I keep trying to do a risk assessment on myself - in my 40s with no other health concerns and vaccinated, I finally stopped masking in mid-June when my state dropped the mandate. Now trying to figure out if I'm a bit too lax.
Hello Dr. Giovanni,
I am due to start my 2nd course of Cladribine treatment and my lymphocytes have been stubbornly stuck at 0.6 for the last six months. I just hope to reach .8 in the next 1-2 months.
Any natural way to boost these, or is it just a waiting game?
I am fully cov vaccinated.
hi there.
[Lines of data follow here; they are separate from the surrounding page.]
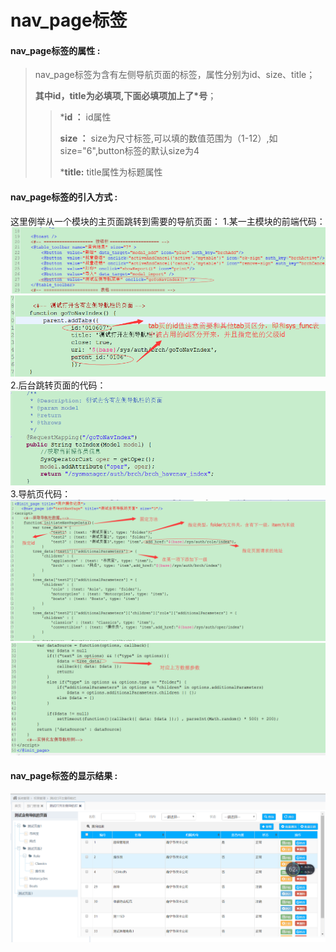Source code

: # nav_page**标签**

#### nav_page**标签的属性 :**

> nav_page标签为含有左侧导航页面的标签，属性分别为id、size、title；
>
> **其中id，title为必填项,下面必填项加上了\*号**；
>
> > ***id ：** id属性
> >
> > **size ：** size为尺寸标签,可以填的数值范围为（1-12）,如size="6",button标签的默认size为4
> >
> > ***title:** title属性为标题属性
> >

#### nav_page标签的引入方式 :
这里例举从一个模块的主页面跳转到需要的导航页面：
1.某一主模块的前端代码：
![](/assets/nav_page1.png)
![](/assets/nav_page3.png)
2.后台跳转页面的代码：
![](/assets/nav_page4.png)
3.导航页代码：
![](/assets/nav_page5.png)
![](/assets/nav_page6.png)


#### nav_page标签的显示结果 :

![](/assets/nav_page7.png)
Just wanted to feed back how clear this article was. Really landed the B cell T cell thing for me which after 9 years post diagnosis and avid reading of the Barts blog was still a bit woolly concept for me. Very timely as well as just stopped fingolimod to start cladribine (hooray). Waiting for those pesky lymphocytes to increase and fingers crossed for no rebound. Thanks for all the great info Prof you have been a massive boon in my quest to stay well and walking the Yorkshire hills xx
Wonderful x10. Thank you Prof GG
Dear Prof. G,
When you have completed the MS-Selfie Newsletters on each of the DMTs would ther be any possibility you could create an algorithm (diagram) for the best treatment at this point in time with the research we have, eg
1. start on ocrelizumab, ofatumumab or natalizumab (if alemtuzumab is not offered)
2. what next for those at risk of PML or failing, would you have different recommendations depending on age, activity level prior to starting treatment, MRI, risk of SPMS, likely benign course, ie how would you decide between cladribine, ocrelizumab, fingolimod, interferon etc for a patient
3. when would you stop treatment, if a patient doesn't turn progressive should they remain on a high efficacy DMD for life of drop to a lower with age.
I know this could be a large diagram with lots of parameters but I think it would be really useful for patients to have your view on this and understand what would give them the best chance!